So, David Hardesty has decided to retire from WVU, effective Sept. 20, 2007, as the longest serving president in the institution's history (though falling short of Concord University's Jerry Beasley, who has served as that institution's president since 1985). I was graduating just as Neil Bucklew was leaving and Hardesty was taking office.
There was some controversy at the time of his hiring. After all, Hardesty had no real academic administrative experience coming from the world of corporate and tax law. Hardesty was no doubt intelligent, (WVU, Oxford, Rhodes Scholar, Harvard Law) but many felt he would not be able to handle the political eddies of higher education or the unique details of university governance.

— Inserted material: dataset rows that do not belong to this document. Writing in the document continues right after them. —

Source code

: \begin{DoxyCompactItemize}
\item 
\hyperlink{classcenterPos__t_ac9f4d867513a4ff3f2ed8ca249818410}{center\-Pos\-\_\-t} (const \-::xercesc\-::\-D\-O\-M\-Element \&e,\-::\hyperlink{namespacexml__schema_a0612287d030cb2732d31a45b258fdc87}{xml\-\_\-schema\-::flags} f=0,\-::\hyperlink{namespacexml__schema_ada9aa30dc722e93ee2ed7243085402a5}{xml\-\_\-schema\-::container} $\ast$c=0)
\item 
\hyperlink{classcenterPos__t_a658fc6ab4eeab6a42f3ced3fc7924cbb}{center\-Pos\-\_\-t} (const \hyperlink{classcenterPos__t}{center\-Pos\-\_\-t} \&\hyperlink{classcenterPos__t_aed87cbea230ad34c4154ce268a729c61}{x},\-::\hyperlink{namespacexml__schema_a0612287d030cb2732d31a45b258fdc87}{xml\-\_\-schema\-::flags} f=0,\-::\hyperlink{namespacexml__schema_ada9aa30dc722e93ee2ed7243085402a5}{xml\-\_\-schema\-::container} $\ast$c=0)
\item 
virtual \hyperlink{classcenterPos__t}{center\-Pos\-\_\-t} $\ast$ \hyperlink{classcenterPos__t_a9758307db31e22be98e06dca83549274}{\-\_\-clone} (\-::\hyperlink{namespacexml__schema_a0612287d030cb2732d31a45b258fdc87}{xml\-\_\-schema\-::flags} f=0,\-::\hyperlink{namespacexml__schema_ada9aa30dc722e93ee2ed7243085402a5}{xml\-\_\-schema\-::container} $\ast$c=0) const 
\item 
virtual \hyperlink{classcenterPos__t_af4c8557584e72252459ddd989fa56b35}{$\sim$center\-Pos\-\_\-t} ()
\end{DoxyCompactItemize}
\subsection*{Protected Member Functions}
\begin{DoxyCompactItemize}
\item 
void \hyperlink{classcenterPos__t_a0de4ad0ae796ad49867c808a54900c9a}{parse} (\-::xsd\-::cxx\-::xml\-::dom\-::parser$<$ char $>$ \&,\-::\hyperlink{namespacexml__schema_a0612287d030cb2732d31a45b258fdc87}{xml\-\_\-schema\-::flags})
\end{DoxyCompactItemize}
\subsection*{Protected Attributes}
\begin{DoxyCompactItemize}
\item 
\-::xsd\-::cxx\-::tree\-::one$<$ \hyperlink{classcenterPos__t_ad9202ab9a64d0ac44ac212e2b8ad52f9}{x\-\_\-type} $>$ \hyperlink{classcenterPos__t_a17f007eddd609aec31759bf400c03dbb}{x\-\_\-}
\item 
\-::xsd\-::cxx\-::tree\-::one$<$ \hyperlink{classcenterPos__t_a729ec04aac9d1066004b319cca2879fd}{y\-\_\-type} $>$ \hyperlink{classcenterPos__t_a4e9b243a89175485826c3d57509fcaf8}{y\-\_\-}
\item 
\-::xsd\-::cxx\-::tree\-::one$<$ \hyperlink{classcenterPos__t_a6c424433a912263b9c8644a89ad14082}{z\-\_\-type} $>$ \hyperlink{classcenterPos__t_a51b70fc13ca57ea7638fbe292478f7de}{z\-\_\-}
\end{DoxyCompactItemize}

That was a miscalculation. First of all, WVU, being the flagship institution, for good or ill sets the agenda for higher education in West Virginia more than any other body including, the largely clueless Legislature.
Secondly, the fears were based on a misunderstanding of the role of a modern major university president; namely, the fear that someone occupying that seat must be able to handle the intricacies of academic development, faculty management, etc. Nonsense. When you operate at the level of WVU president, you can hire people to handle the nuts and bolts of everyday and academic operations. While small college and university presidents must be more skilled in the ways of academia, a major university president has but two duties that s/he must shoulder for themselves; raising money and maintaining and enlarging institutional prestige.
By that standard, Hardesty has been a success. Research funding has doubled and enrollment, powered by out-of-state bargain hunters and PROMISE scholarship fueled WV students has increased by 5,000, or about 20%. Plus, he hired the right football coach and got lucky in having a GREAT basketball coach fall into his lap. Partnerships with NASA, the FBI and the biometrics industry have also given WVU a luster of the high tech world.
In fact, his only great PR plunder was his insistence on “Free Speech Zones” that would have limited campus protests to specific, isolated areas. Perhaps President Hardesty forgot that it is in the nature of a university to be a free speech zone in its entirety.
So what does this say for the next WVU president? I would not be surprised if a former or soon- to-be former politician makes a bid for the seat. After all who has more experience in the schmoozing and fundraising skills so necessary for the job? There might be as big a scramble for this vacated position as when Bob Byrd finally calls it quits (sit down, John Raese).